Source: Instructed Retriever: Unlocking System-Level Reasoning in Search Agents | Databricks Blog
Strategic independence: Open Source First
Many companies are currently heavily dependent on the models of individual US providers. This poses risks in terms of pricing, availability and data protection. With Mosaic AI, Databricks enables an ‘Open Source First’ approach (for example, with Llama 3 or DBRX).
This offers you three advantages:
- Data protection: Inference runs in your own cloud environment, no data leaves your controlled area (https://www.databricks.com/product/machine-learning/mosaic-ai-training: secure and compliant).

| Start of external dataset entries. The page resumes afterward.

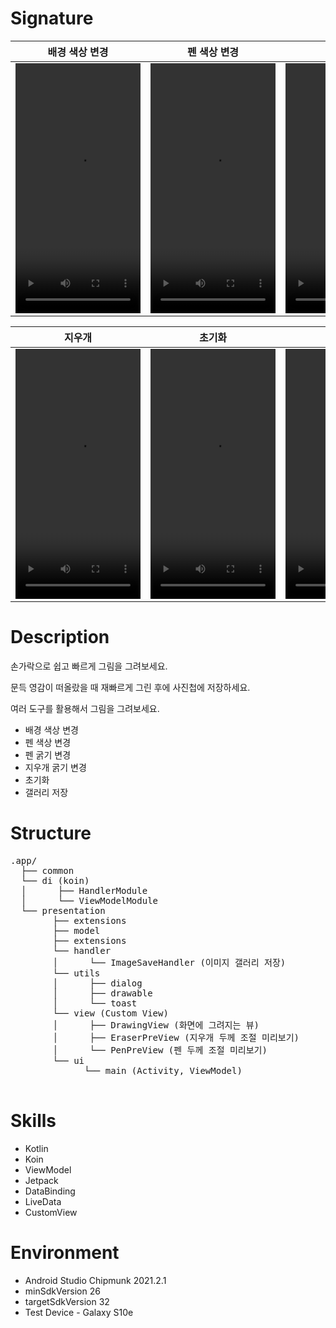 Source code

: # Signature

|  배경 색상 변경 | 펜 색상 변경 | 펜 굵기 |
|:----------:|:----------:|:----------:|
| <video src="https://user-images.githubusercontent.com/43190509/194696716-9aad7146-2ea4-438f-a1df-c3abcb468518.mp4" width="200" height="400" /> | <video src="https://user-images.githubusercontent.com/43190509/194696790-907b5ba7-d5ca-441f-ac28-31082eb75db0.mp4" width="200" height="400"/> | <video src="https://user-images.githubusercontent.com/43190509/194696797-4c254abd-4394-4582-bc24-fd909b6e6f7a.mp4" width="200" height="400" /> |

| 지우개 | 초기화 | 저장 |
|:----------:|:----------:|:----------:|
| <video src="https://user-images.githubusercontent.com/43190509/194696804-35654224-9de6-4e36-a652-b0674ef6cff9.mp4" width="200" height="400"/> | <video src="https://user-images.githubusercontent.com/43190509/194696813-8beaa2c1-63b5-47dc-b766-01de2f2d2008.mp4" width="200" height="400" /> | <video src="https://user-images.githubusercontent.com/43190509/194696816-98f4c7a4-9fc0-40a7-beff-ba07c8355617.mp4" width="200" height="400"/> |


# Description
손가락으로 쉽고 빠르게 그림을 그려보세요.

문득 영감이 떠올랐을 때 재빠르게 그린 후에 사진첩에 저장하세요.

여러 도구를 활용해서 그림을 그려보세요.
- 배경 색상 변경
- 펜 색상 변경
- 펜 굵기 변경
- 지우개 굵기 변경
- 초기화
- 갤러리 저장

# Structure

<pre>
.app/
  &boxvr;&boxh;&boxh; common
  &boxur;&boxh;&boxh; di (koin)
  &boxv;      &boxvr;&boxh;&boxh; HandlerModule
  &boxv;      &boxur;&boxh;&boxh; ViewModelModule
  &boxur;&boxh;&boxh; presentation
        &boxvr;&boxh;&boxh; extensions
        &boxvr;&boxh;&boxh; model
        &boxvr;&boxh;&boxh; extensions
        &boxur;&boxh;&boxh; handler
        &boxv;      &boxur;&boxh;&boxh; ImageSaveHandler (이미지 갤러리 저장)
        &boxur;&boxh;&boxh; utils
        &boxv;      &boxvr;&boxh;&boxh; dialog
        &boxv;      &boxvr;&boxh;&boxh; drawable
        &boxv;      &boxur;&boxh;&boxh; toast
        &boxur;&boxh;&boxh; view (Custom View)
        &boxv;      &boxvr;&boxh;&boxh; DrawingView (화면에 그려지는 뷰)
        &boxv;      &boxvr;&boxh;&boxh; EraserPreView (지우개 두께 조절 미리보기)
        &boxv;      &boxur;&boxh;&boxh; PenPreView (펜 두께 조절 미리보기)
        &boxur;&boxh;&boxh; ui
              &boxur;&boxh;&boxh; main (Activity, ViewModel)
  
</pre>


# Skills
- Kotlin
- Koin
- ViewModel
- Jetpack
- DataBinding
- LiveData
- CustomView

# Environment
- Android Studio Chipmunk 2021.2.1
- minSdkVersion 26
- targetSdkVersion 32
- Test Device - Galaxy S10e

- Customisability: With Mosaic AI Model Training (https://www.databricks.com/product/machine-learning/mosaic-ai-training), open models can be retrained (fine-tuned) with your own company terminology, which often increases precision more cost-effectively than huge generic models.
- Control: You retain sovereignty over the ‘brain’ of your application.
The gateway as a governance firewall
Technically, access is controlled via the Mosaic AI Gateway (https://www.databricks.com/blog/new-updates-mosaic-ai-gateway-bring-security-and-governance-genai-models). It acts as a central interface that monitors all requests to models. This is where policies for rate limiting, access control and filtering of sensitive data (PII) are enforced. In view of regulations such as the EU AI Act, this central logging and control is essential.
Source: Mosaic AI Gateway https://www.databricks.com/blog/new-updates-mosaic-ai-gateway-bring-security-and-governance-genai-models
Conclusion: Out of the lab
We are at a turning point. The technology is ready for productive use. The challenge is no longer feasibility, but rather clean integration into existing processes and ensuring governance. With the Mosaic AI Agent Framework and open models, we are transforming data from a passive archive into active knowledge.